Transcribe the listing below exactly, leaving out each image.

#### Dataset content

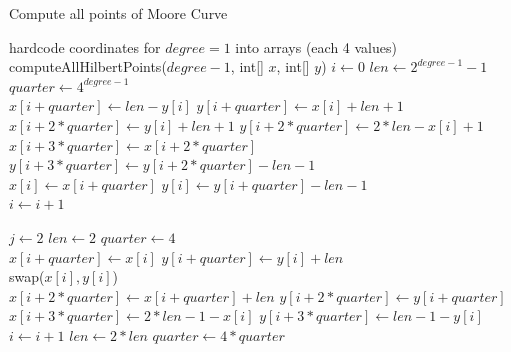 \documentclass[course=erap]{aspdoc}
\begin{document}
\begin{algorithm}[H]
\begin{algorithmic}
\caption{Compute all points of Moore Curve}
\label{moore:batch}
\State hardcode coordinates for $degree =1$ into arrays (each 4 values)
	\Return
\EndIf	
\State computeAllHilbertPoints($degree - 1$, int[] $x$, int[] $y$)
\State $i \leftarrow 0$
\State $len \leftarrow 2^{degree - 1} -1$ 
\State $quarter \leftarrow 4^{degree-1}$
\\ 
\State $x[i + quarter] \leftarrow len - y[i]$
\State $y[i + quarter] \leftarrow x[i] + len + 1$
\\ 
\State $x[i + 2*quarter] \leftarrow y[i] + len + 1$
\State $y[i + 2*quarter] \leftarrow 2 * len - x[i] + 1$
\\ 
\State $x[i + 3*quarter] \leftarrow x[i + 2*quarter]$
\State $y[i + 3*quarter] \leftarrow y[i + 2*quarter] - len - 1$
\\ 
\State $x[i] \leftarrow x[i + quarter]$
\State $y[i] \leftarrow y[i + quarter] - len - 1$
\\
\State $i \leftarrow i+1$
\EndWhile
\EndFunction



\State $j \leftarrow 2$
\State $len \leftarrow 2$ 
\State $quarter \leftarrow 4$
\\ 
\State $x[i + quarter] \leftarrow x[i]$
\State $y[i + quarter] \leftarrow y[i] + len$
\\ 
\State swap($x[i], y[i]$)
\\ 
\State $x[i + 2*quarter] \leftarrow x[i + quarter] + len$
\State $y[i + 2*quarter] \leftarrow y[i + quarter]$
\\ 
\State $x[i + 3*quarter] \leftarrow 2*len - 1 - x[i]$
\State $y[i + 3*quarter] \leftarrow len - 1 - y[i]$
\EndWhile
\State $i \leftarrow i+1$
\State $len \leftarrow 2*len$
\State $quarter \leftarrow 4*quarter$
\EndWhile
\EndFunction
\end{algorithmic}
\end{algorithm}
\end{document}
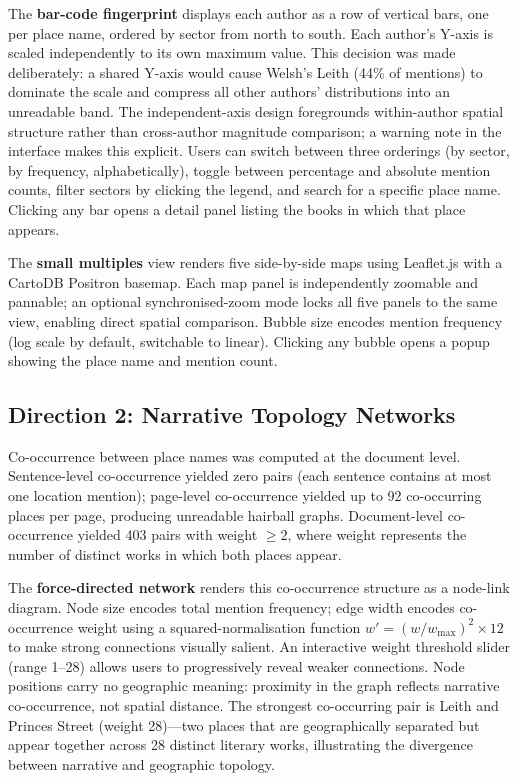 \documentclass[11pt,a4paper]{article}
\begin{document}
The \textbf{bar-code fingerprint} displays each author as a row of vertical bars, one per place name, ordered by sector from north to south. Each author's Y-axis is scaled independently to its own maximum value. This decision was made deliberately: a shared Y-axis would cause Welsh's Leith (44\% of mentions) to dominate the scale and compress all other authors' distributions into an unreadable band. The independent-axis design foregrounds within-author spatial structure rather than cross-author magnitude comparison; a warning note in the interface makes this explicit. Users can switch between three orderings (by sector, by frequency, alphabetically), toggle between percentage and absolute mention counts, filter sectors by clicking the legend, and search for a specific place name. Clicking any bar opens a detail panel listing the books in which that place appears.

The \textbf{small multiples} view renders five side-by-side maps using Leaflet.js with a CartoDB Positron basemap. Each map panel is independently zoomable and pannable; an optional synchronised-zoom mode locks all five panels to the same view, enabling direct spatial comparison. Bubble size encodes mention frequency (log scale by default, switchable to linear). Clicking any bubble opens a popup showing the place name and mention count.

\subsection*{Direction 2: Narrative Topology Networks}

Co-occurrence between place names was computed at the document level. Sentence-level co-occurrence yielded zero pairs (each sentence contains at most one location mention); page-level co-occurrence yielded up to 92 co-occurring places per page, producing unreadable hairball graphs. Document-level co-occurrence yielded 403 pairs with weight $\geq 2$, where weight represents the number of distinct works in which both places appear.

The \textbf{force-directed network} renders this co-occurrence structure as a node-link diagram. Node size encodes total mention frequency; edge width encodes co-occurrence weight using a squared-normalisation function $w' = (w / w_{\max})^2 \times 12$ to make strong connections visually salient. An interactive weight threshold slider (range 1--28) allows users to progressively reveal weaker connections. Node positions carry no geographic meaning: proximity in the graph reflects narrative co-occurrence, not spatial distance. The strongest co-occurring pair is Leith and Princes Street (weight 28)---two places that are geographically separated but appear together across 28 distinct literary works, illustrating the divergence between narrative and geographic topology.
\end{document}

########

- _Exercise response_:
 \documentclass[course=erap]{aspdoc}
\begin{document}
\begin{algorithm}[H]
\begin{algorithmic}
\caption{Compute all points of Moore Curve}
\label{moore:batch}
\State hardcode coordinates for $degree =1$ into arrays (each 4 values)
	\Return
\EndIf	
\State computeAllHilbertPoints($degree - 1$, int[] $x$, int[] $y$)
\State $i \leftarrow 0$
\State $len \leftarrow 2^{degree - 1} -1$ 
\State $quarter \leftarrow 4^{degree-1}$
\\ 
\State $x[i + quarter] \leftarrow len - y[i]$
\State $y[i + quarter] \leftarrow x[i] + len + 1$
\\ 
\State $x[i + 2*quarter] \leftarrow y[i] + len + 1$
\State $y[i + 2*quarter] \leftarrow 2 * len - x[i] + 1$
\\ 
\State $x[i + 3*quarter] \leftarrow x[i + 2*quarter]$
\State $y[i + 3*quarter] \leftarrow y[i + 2*quarter] - len - 1$
\\ 
\State $x[i] \leftarrow x[i + quarter]$
\State $y[i] \leftarrow y[i + quarter] - len - 1$
\\
\State $i \leftarrow i+1$
\EndWhile
\EndFunction



\State $j \leftarrow 2$
\State $len \leftarrow 2$ 
\State $quarter \leftarrow 4$
\\ 
\State $x[i + quarter] \leftarrow x[i]$
\State $y[i + quarter] \leftarrow y[i] + len$
\\ 
\State swap($x[i], y[i]$)
\\ 
\State $x[i + 2*quarter] \leftarrow x[i + quarter] + len$
\State $y[i + 2*quarter] \leftarrow y[i + quarter]$
\\ 
\State $x[i + 3*quarter] \leftarrow 2*len - 1 - x[i]$
\State $y[i + 3*quarter] \leftarrow len - 1 - y[i]$
\EndWhile
\State $i \leftarrow i+1$
\State $len \leftarrow 2*len$
\State $quarter \leftarrow 4*quarter$
\EndWhile
\EndFunction
\end{algorithmic}
\end{algorithm}
\end{document}
 \documentclass[11pt,a4paper]{article}
\begin{document}
The \textbf{bar-code fingerprint} displays each author as a row of vertical bars, one per place name, ordered by sector from north to south. Each author's Y-axis is scaled independently to its own maximum value. This decision was made deliberately: a shared Y-axis would cause Welsh's Leith (44\% of mentions) to dominate the scale and compress all other authors' distributions into an unreadable band. The independent-axis design foregrounds within-author spatial structure rather than cross-author magnitude comparison; a warning note in the interface makes this explicit. Users can switch between three orderings (by sector, by frequency, alphabetically), toggle between percentage and absolute mention counts, filter sectors by clicking the legend, and search for a specific place name. Clicking any bar opens a detail panel listing the books in which that place appears.

The \textbf{small multiples} view renders five side-by-side maps using Leaflet.js with a CartoDB Positron basemap. Each map panel is independently zoomable and pannable; an optional synchronised-zoom mode locks all five panels to the same view, enabling direct spatial comparison. Bubble size encodes mention frequency (log scale by default, switchable to linear). Clicking any bubble opens a popup showing the place name and mention count.

\subsection*{Direction 2: Narrative Topology Networks}

Co-occurrence between place names was computed at the document level. Sentence-level co-occurrence yielded zero pairs (each sentence contains at most one location mention); page-level co-occurrence yielded up to 92 co-occurring places per page, producing unreadable hairball graphs. Document-level co-occurrence yielded 403 pairs with weight $\geq 2$, where weight represents the number of distinct works in which both places appear.

The \textbf{force-directed network} renders this co-occurrence structure as a node-link diagram. Node size encodes total mention frequency; edge width encodes co-occurrence weight using a squared-normalisation function $w' = (w / w_{\max})^2 \times 12$ to make strong connections visually salient. An interactive weight threshold slider (range 1--28) allows users to progressively reveal weaker connections. Node positions carry no geographic meaning: proximity in the graph reflects narrative co-occurrence, not spatial distance. The strongest co-occurring pair is Leith and Princes Street (weight 28)---two places that are geographically separated but appear together across 28 distinct literary works, illustrating the divergence between narrative and geographic topology.
\end{document}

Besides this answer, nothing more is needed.